Expert moviegoers are cultivated to obey the first rule of film law - to always empathize and root for the hero of a film. Arbitrage is a loophole to this amendment; it provides the cruelest protagonist in recent years - a fiend so tyrannical he would shut down an orphanage if it yielded a profit.
Arbitrage tells the tragedy of Robert Miller (Richard Gere, The Double), a Wall Street shark who could have apprenticed beneath Gordon Gekko. Miller frauds anyone he has to, including Brooke (Brit Marling, Sound of My Voice), his daughter and chief financial officer of the corporation. Gere supplies one of his soundest performances, manifesting Miller as an aging tycoon who personally plummets himself into the depths of moral destruction.
The film opens on a light note. It's Miller's 60th birthday; he's depicted as a family man partnered with his daughter in the business. Writer-director Nicholas Jarecki (The Weight) never frees Miller from a life of self-desolation.
Miller cheats on his lifelong wife, Ellen (Susan Sarandon, Robot & Frank) with a young artist, Julie (Laetitia Casta, War of the Buttons). Ellen knows of the affair, but forlornly accepts it as a part of the rich-marriage package.
Just when the plot seems revealed, another curveball is thrown. Miller takes Julie for a late night drive, only to get into an accident from falling asleep at the wheel and in turn killing Julie. Miller isn't worried about a homicide charge; rather, the last thing he wants is bad media coverage. He escapes the wreckage with a bleeding head and cracked ribs, gets picked up by his friend Jimmy (Nate Parker, Red Tails) and thinks all business is settled.
It isn't. A loud-mouthed, yet wholehearted Detective Bryer (Time Roth, Lie to Me) catches Miller's scent quickly. Now his fate is rested upon Jimmy's shoulders and whether or not Bryer can convince him to testify against Miller.

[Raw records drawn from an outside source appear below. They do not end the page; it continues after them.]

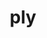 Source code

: ---
category: 3-letters
denotation: null
name: ply
reference_link: https://www.etymonline.com/word/ply
root_language: null
root_name: null
title: ply
type: free
word_sums:
- respelling: ply
  sum: 'Ply + '
--- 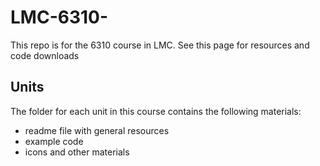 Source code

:# LMC-6310-
This repo is for the 6310 course in LMC. See this page for resources and code downloads

## Units
The folder for each unit in this course contains the following materials:
* readme file with general resources
* example code
* icons and other materials
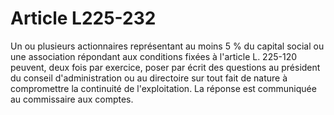 # Article L225-232

Un ou plusieurs actionnaires représentant au moins 5 % du capital social ou une association répondant aux conditions fixées à l'article L. 225-120 peuvent, deux fois par exercice, poser par écrit des questions au président du conseil d'administration ou au directoire sur tout fait de nature à compromettre la continuité de l'exploitation. La réponse est communiquée au commissaire aux comptes.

Here is where most films mechanically supply needless action in an attempt to spice up the conflict, but not Arbitrage.
Instead, it courageously travels down the traditional path of dialogue warfare, as the characters struggle to fight for their personal beliefs. Miller wants his empire to pass its audit and then transfer power down to Brooke. Detective Bryer wants justice suitably dished out to the upper class for once. And Jimmy is glued in the center, only wishing to move south with his girl and run an Applebee's.

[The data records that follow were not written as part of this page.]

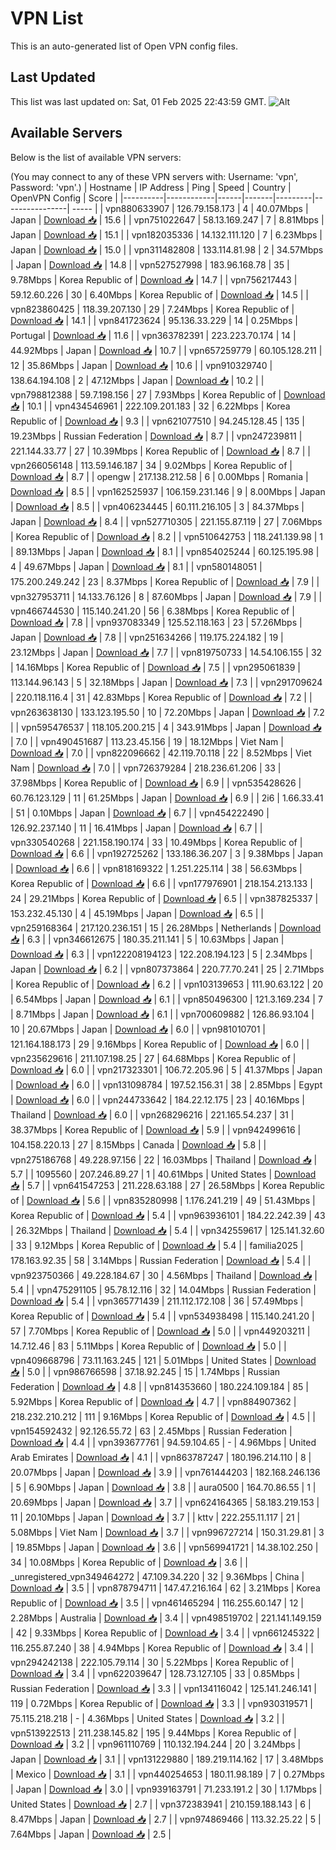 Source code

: # VPN List

This is an auto-generated list of Open VPN config files.

## Last Updated

This list was last updated on: Sat, 01 Feb 2025 22:43:59 GMT.
![Alt](https://repobeats.axiom.co/api/embed/186b98318ef1479477931607c1ad7d823f12451f.svg "Repobeats analytics image")

## Available Servers

Below is the list of available VPN servers:

(You may connect to any of these VPN servers with: Username: 'vpn', Password: 'vpn'.)
| Hostname | IP Address | Ping | Speed | Country | OpenVPN Config | Score |
|----------|------------|------|-------|---------|----------------| ----- |
| vpn880633907 | 126.79.158.173 | 4 | 40.07Mbps | Japan | [Download 📥](./configs/server_0_JP.ovpn) | 15.6 |
| vpn751022647 | 58.13.169.247 | 7 | 8.81Mbps | Japan | [Download 📥](./configs/server_1_JP.ovpn) | 15.1 |
| vpn182035336 | 14.132.111.120 | 7 | 6.23Mbps | Japan | [Download 📥](./configs/server_2_JP.ovpn) | 15.0 |
| vpn311482808 | 133.114.81.98 | 2 | 34.57Mbps | Japan | [Download 📥](./configs/server_3_JP.ovpn) | 14.8 |
| vpn527527998 | 183.96.168.78 | 35 | 9.78Mbps | Korea Republic of | [Download 📥](./configs/server_4_KR.ovpn) | 14.7 |
| vpn756217443 | 59.12.60.226 | 30 | 6.40Mbps | Korea Republic of | [Download 📥](./configs/server_5_KR.ovpn) | 14.5 |
| vpn823860425 | 118.39.207.130 | 29 | 7.24Mbps | Korea Republic of | [Download 📥](./configs/server_6_KR.ovpn) | 14.1 |
| vpn841723624 | 95.136.33.229 | 14 | 0.25Mbps | Portugal | [Download 📥](./configs/server_7_PT.ovpn) | 11.6 |
| vpn363782391 | 223.223.70.174 | 14 | 44.92Mbps | Japan | [Download 📥](./configs/server_8_JP.ovpn) | 10.7 |
| vpn657259779 | 60.105.128.211 | 12 | 35.86Mbps | Japan | [Download 📥](./configs/server_9_JP.ovpn) | 10.6 |
| vpn910329740 | 138.64.194.108 | 2 | 47.12Mbps | Japan | [Download 📥](./configs/server_10_JP.ovpn) | 10.2 |
| vpn798812388 | 59.7.198.156 | 27 | 7.93Mbps | Korea Republic of | [Download 📥](./configs/server_11_KR.ovpn) | 10.1 |
| vpn434546961 | 222.109.201.183 | 32 | 6.22Mbps | Korea Republic of | [Download 📥](./configs/server_12_KR.ovpn) | 9.3 |
| vpn621077510 | 94.245.128.45 | 135 | 19.23Mbps | Russian Federation | [Download 📥](./configs/server_13_RU.ovpn) | 8.7 |
| vpn247239811 | 221.144.33.77 | 27 | 10.39Mbps | Korea Republic of | [Download 📥](./configs/server_14_KR.ovpn) | 8.7 |
| vpn266056148 | 113.59.146.187 | 34 | 9.02Mbps | Korea Republic of | [Download 📥](./configs/server_15_KR.ovpn) | 8.7 |
| opengw | 217.138.212.58 | 6 | 0.00Mbps | Romania | [Download 📥](./configs/server_16_RO.ovpn) | 8.5 |
| vpn162525937 | 106.159.231.146 | 9 | 8.00Mbps | Japan | [Download 📥](./configs/server_17_JP.ovpn) | 8.5 |
| vpn406234445 | 60.111.216.105 | 3 | 84.37Mbps | Japan | [Download 📥](./configs/server_18_JP.ovpn) | 8.4 |
| vpn527710305 | 221.155.87.119 | 27 | 7.06Mbps | Korea Republic of | [Download 📥](./configs/server_19_KR.ovpn) | 8.2 |
| vpn510642753 | 118.241.139.98 | 1 | 89.13Mbps | Japan | [Download 📥](./configs/server_20_JP.ovpn) | 8.1 |
| vpn854025244 | 60.125.195.98 | 4 | 49.67Mbps | Japan | [Download 📥](./configs/server_21_JP.ovpn) | 8.1 |
| vpn580148051 | 175.200.249.242 | 23 | 8.37Mbps | Korea Republic of | [Download 📥](./configs/server_22_KR.ovpn) | 7.9 |
| vpn327953711 | 14.133.76.126 | 8 | 87.60Mbps | Japan | [Download 📥](./configs/server_23_JP.ovpn) | 7.9 |
| vpn466744530 | 115.140.241.20 | 56 | 6.38Mbps | Korea Republic of | [Download 📥](./configs/server_24_KR.ovpn) | 7.8 |
| vpn937083349 | 125.52.118.163 | 23 | 57.26Mbps | Japan | [Download 📥](./configs/server_25_JP.ovpn) | 7.8 |
| vpn251634266 | 119.175.224.182 | 19 | 23.12Mbps | Japan | [Download 📥](./configs/server_26_JP.ovpn) | 7.7 |
| vpn819750733 | 14.54.106.155 | 32 | 14.16Mbps | Korea Republic of | [Download 📥](./configs/server_27_KR.ovpn) | 7.5 |
| vpn295061839 | 113.144.96.143 | 5 | 32.18Mbps | Japan | [Download 📥](./configs/server_28_JP.ovpn) | 7.3 |
| vpn291709624 | 220.118.116.4 | 31 | 42.83Mbps | Korea Republic of | [Download 📥](./configs/server_29_KR.ovpn) | 7.2 |
| vpn263638130 | 133.123.195.50 | 10 | 72.20Mbps | Japan | [Download 📥](./configs/server_30_JP.ovpn) | 7.2 |
| vpn595476537 | 118.105.200.215 | 4 | 343.91Mbps | Japan | [Download 📥](./configs/server_31_JP.ovpn) | 7.0 |
| vpn490451687 | 113.23.45.156 | 19 | 18.12Mbps | Viet Nam | [Download 📥](./configs/server_32_VN.ovpn) | 7.0 |
| vpn822096662 | 42.119.70.118 | 22 | 8.52Mbps | Viet Nam | [Download 📥](./configs/server_33_VN.ovpn) | 7.0 |
| vpn726379284 | 218.236.61.206 | 33 | 37.98Mbps | Korea Republic of | [Download 📥](./configs/server_34_KR.ovpn) | 6.9 |
| vpn535428626 | 60.76.123.129 | 11 | 61.25Mbps | Japan | [Download 📥](./configs/server_35_JP.ovpn) | 6.9 |
| 2i6 | 1.66.33.41 | 51 | 0.10Mbps | Japan | [Download 📥](./configs/server_36_JP.ovpn) | 6.7 |
| vpn454222490 | 126.92.237.140 | 11 | 16.41Mbps | Japan | [Download 📥](./configs/server_37_JP.ovpn) | 6.7 |
| vpn330540268 | 221.158.190.174 | 33 | 10.49Mbps | Korea Republic of | [Download 📥](./configs/server_38_KR.ovpn) | 6.6 |
| vpn192725262 | 133.186.36.207 | 3 | 9.38Mbps | Japan | [Download 📥](./configs/server_39_JP.ovpn) | 6.6 |
| vpn818169322 | 1.251.225.114 | 38 | 56.63Mbps | Korea Republic of | [Download 📥](./configs/server_40_KR.ovpn) | 6.6 |
| vpn177976901 | 218.154.213.133 | 24 | 29.21Mbps | Korea Republic of | [Download 📥](./configs/server_41_KR.ovpn) | 6.5 |
| vpn387825337 | 153.232.45.130 | 4 | 45.19Mbps | Japan | [Download 📥](./configs/server_42_JP.ovpn) | 6.5 |
| vpn259168364 | 217.120.236.151 | 15 | 26.28Mbps | Netherlands | [Download 📥](./configs/server_43_NL.ovpn) | 6.3 |
| vpn346612675 | 180.35.211.141 | 5 | 10.63Mbps | Japan | [Download 📥](./configs/server_44_JP.ovpn) | 6.3 |
| vpn122208194123 | 122.208.194.123 | 5 | 2.34Mbps | Japan | [Download 📥](./configs/server_45_JP.ovpn) | 6.2 |
| vpn807373864 | 220.77.70.241 | 25 | 2.71Mbps | Korea Republic of | [Download 📥](./configs/server_46_KR.ovpn) | 6.2 |
| vpn103139653 | 111.90.63.122 | 20 | 6.54Mbps | Japan | [Download 📥](./configs/server_47_JP.ovpn) | 6.1 |
| vpn850496300 | 121.3.169.234 | 7 | 8.71Mbps | Japan | [Download 📥](./configs/server_48_JP.ovpn) | 6.1 |
| vpn700609882 | 126.86.93.104 | 10 | 20.67Mbps | Japan | [Download 📥](./configs/server_49_JP.ovpn) | 6.0 |
| vpn981010701 | 121.164.188.173 | 29 | 9.16Mbps | Korea Republic of | [Download 📥](./configs/server_50_KR.ovpn) | 6.0 |
| vpn235629616 | 211.107.198.25 | 27 | 64.68Mbps | Korea Republic of | [Download 📥](./configs/server_51_KR.ovpn) | 6.0 |
| vpn217323301 | 106.72.205.96 | 5 | 41.37Mbps | Japan | [Download 📥](./configs/server_52_JP.ovpn) | 6.0 |
| vpn131098784 | 197.52.156.31 | 38 | 2.85Mbps | Egypt | [Download 📥](./configs/server_53_EG.ovpn) | 6.0 |
| vpn244733642 | 184.22.12.175 | 23 | 40.16Mbps | Thailand | [Download 📥](./configs/server_54_TH.ovpn) | 6.0 |
| vpn268296216 | 221.165.54.237 | 31 | 38.37Mbps | Korea Republic of | [Download 📥](./configs/server_55_KR.ovpn) | 5.9 |
| vpn942499616 | 104.158.220.13 | 27 | 8.15Mbps | Canada | [Download 📥](./configs/server_56_CA.ovpn) | 5.8 |
| vpn275186768 | 49.228.97.156 | 22 | 16.03Mbps | Thailand | [Download 📥](./configs/server_57_TH.ovpn) | 5.7 |
| 1095560 | 207.246.89.27 | 1 | 40.61Mbps | United States | [Download 📥](./configs/server_58_US.ovpn) | 5.7 |
| vpn641547253 | 211.228.63.188 | 27 | 26.58Mbps | Korea Republic of | [Download 📥](./configs/server_59_KR.ovpn) | 5.6 |
| vpn835280998 | 1.176.241.219 | 49 | 51.43Mbps | Korea Republic of | [Download 📥](./configs/server_60_KR.ovpn) | 5.4 |
| vpn963936101 | 184.22.242.39 | 43 | 26.32Mbps | Thailand | [Download 📥](./configs/server_61_TH.ovpn) | 5.4 |
| vpn342559617 | 125.141.32.60 | 33 | 9.12Mbps | Korea Republic of | [Download 📥](./configs/server_62_KR.ovpn) | 5.4 |
| familia2025 | 178.163.92.35 | 58 | 3.14Mbps | Russian Federation | [Download 📥](./configs/server_63_RU.ovpn) | 5.4 |
| vpn923750366 | 49.228.184.67 | 30 | 4.56Mbps | Thailand | [Download 📥](./configs/server_64_TH.ovpn) | 5.4 |
| vpn475291105 | 95.78.12.116 | 32 | 14.04Mbps | Russian Federation | [Download 📥](./configs/server_65_RU.ovpn) | 5.4 |
| vpn365771439 | 211.112.172.108 | 36 | 57.49Mbps | Korea Republic of | [Download 📥](./configs/server_66_KR.ovpn) | 5.4 |
| vpn534938498 | 115.140.241.20 | 57 | 7.70Mbps | Korea Republic of | [Download 📥](./configs/server_67_KR.ovpn) | 5.0 |
| vpn449203211 | 14.7.12.46 | 83 | 5.11Mbps | Korea Republic of | [Download 📥](./configs/server_68_KR.ovpn) | 5.0 |
| vpn409668796 | 73.11.163.245 | 121 | 5.01Mbps | United States | [Download 📥](./configs/server_69_US.ovpn) | 5.0 |
| vpn986766598 | 37.18.92.245 | 15 | 1.74Mbps | Russian Federation | [Download 📥](./configs/server_70_RU.ovpn) | 4.8 |
| vpn814353660 | 180.224.109.184 | 85 | 5.92Mbps | Korea Republic of | [Download 📥](./configs/server_71_KR.ovpn) | 4.7 |
| vpn884907362 | 218.232.210.212 | 111 | 9.16Mbps | Korea Republic of | [Download 📥](./configs/server_72_KR.ovpn) | 4.5 |
| vpn154592432 | 92.126.55.72 | 63 | 2.45Mbps | Russian Federation | [Download 📥](./configs/server_73_RU.ovpn) | 4.4 |
| vpn393677761 | 94.59.104.65 | - | 4.96Mbps | United Arab Emirates | [Download 📥](./configs/server_74_AE.ovpn) | 4.1 |
| vpn863787247 | 180.196.214.110 | 8 | 20.07Mbps | Japan | [Download 📥](./configs/server_75_JP.ovpn) | 3.9 |
| vpn761444203 | 182.168.246.136 | 5 | 6.90Mbps | Japan | [Download 📥](./configs/server_76_JP.ovpn) | 3.8 |
| aura0500 | 164.70.86.55 | 1 | 20.69Mbps | Japan | [Download 📥](./configs/server_77_JP.ovpn) | 3.7 |
| vpn624164365 | 58.183.219.153 | 11 | 20.10Mbps | Japan | [Download 📥](./configs/server_78_JP.ovpn) | 3.7 |
| kttv | 222.255.11.117 | 21 | 5.08Mbps | Viet Nam | [Download 📥](./configs/server_79_VN.ovpn) | 3.7 |
| vpn996727214 | 150.31.29.81 | 3 | 19.85Mbps | Japan | [Download 📥](./configs/server_80_JP.ovpn) | 3.6 |
| vpn569941721 | 14.38.102.250 | 34 | 10.08Mbps | Korea Republic of | [Download 📥](./configs/server_81_KR.ovpn) | 3.6 |
| _unregistered_vpn349464272 | 47.109.34.220 | 32 | 9.36Mbps | China | [Download 📥](./configs/server_82_CN.ovpn) | 3.5 |
| vpn878794711 | 147.47.216.164 | 62 | 3.21Mbps | Korea Republic of | [Download 📥](./configs/server_83_KR.ovpn) | 3.5 |
| vpn461465294 | 116.255.60.147 | 12 | 2.28Mbps | Australia | [Download 📥](./configs/server_84_AU.ovpn) | 3.4 |
| vpn498519702 | 221.141.149.159 | 42 | 9.33Mbps | Korea Republic of | [Download 📥](./configs/server_85_KR.ovpn) | 3.4 |
| vpn661245322 | 116.255.87.240 | 38 | 4.94Mbps | Korea Republic of | [Download 📥](./configs/server_86_KR.ovpn) | 3.4 |
| vpn294242138 | 222.105.79.114 | 30 | 5.22Mbps | Korea Republic of | [Download 📥](./configs/server_87_KR.ovpn) | 3.4 |
| vpn622039647 | 128.73.127.105 | 33 | 0.85Mbps | Russian Federation | [Download 📥](./configs/server_88_RU.ovpn) | 3.3 |
| vpn134116042 | 125.141.246.141 | 119 | 0.72Mbps | Korea Republic of | [Download 📥](./configs/server_89_KR.ovpn) | 3.3 |
| vpn930319571 | 75.115.218.218 | - | 4.36Mbps | United States | [Download 📥](./configs/server_90_US.ovpn) | 3.2 |
| vpn513922513 | 211.238.145.82 | 195 | 9.44Mbps | Korea Republic of | [Download 📥](./configs/server_91_KR.ovpn) | 3.2 |
| vpn961110769 | 110.132.194.244 | 20 | 3.24Mbps | Japan | [Download 📥](./configs/server_92_JP.ovpn) | 3.1 |
| vpn131229880 | 189.219.114.162 | 17 | 3.48Mbps | Mexico | [Download 📥](./configs/server_93_MX.ovpn) | 3.1 |
| vpn440254653 | 180.11.98.189 | 7 | 0.27Mbps | Japan | [Download 📥](./configs/server_94_JP.ovpn) | 3.0 |
| vpn939163791 | 71.233.191.2 | 30 | 1.17Mbps | United States | [Download 📥](./configs/server_95_US.ovpn) | 2.7 |
| vpn372383941 | 210.159.188.143 | 6 | 8.47Mbps | Japan | [Download 📥](./configs/server_96_JP.ovpn) | 2.7 |
| vpn974869466 | 113.32.25.22 | 5 | 7.64Mbps | Japan | [Download 📥](./configs/server_97_JP.ovpn) | 2.5 |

There's no scuffing it - Gere was perfectly cast here. It's been reported he replaced Al Pacino during pre-production, which first appears as a downgrade. But Gere's natural physique is uncannily convincing as a corrupt billionaire. His slicked-back grey hair has rested in the same place for decades, and his darkened, squinted eyes always appear to be concealing secrets.
Roth also plays his best role of recent memory, somehow disguising his hometown London accent and transforming into the restless detective from Brooklyn. But above all, Roth is able to play a down-to-Earth cop who wants to convict Miller for ethical obligations, not simply because the plot tells him to do so.
Arbitrage is a real chin-bruiser - a brilliant thriller that will have people covering their mouths in stunned bewilderment. Jarecki filled his casting slates with docile actors who play believable characters and also wrote them smart dialogue that fiercely carries the film's weight. It's a treat to finally find a movie that capably mixes suspense and excitement and does so without aimless shootouts or noisy chase scenes. Arbitrage subtly mocks the action-thriller genre by allowing its words to speak louder than guns or car chases ever could.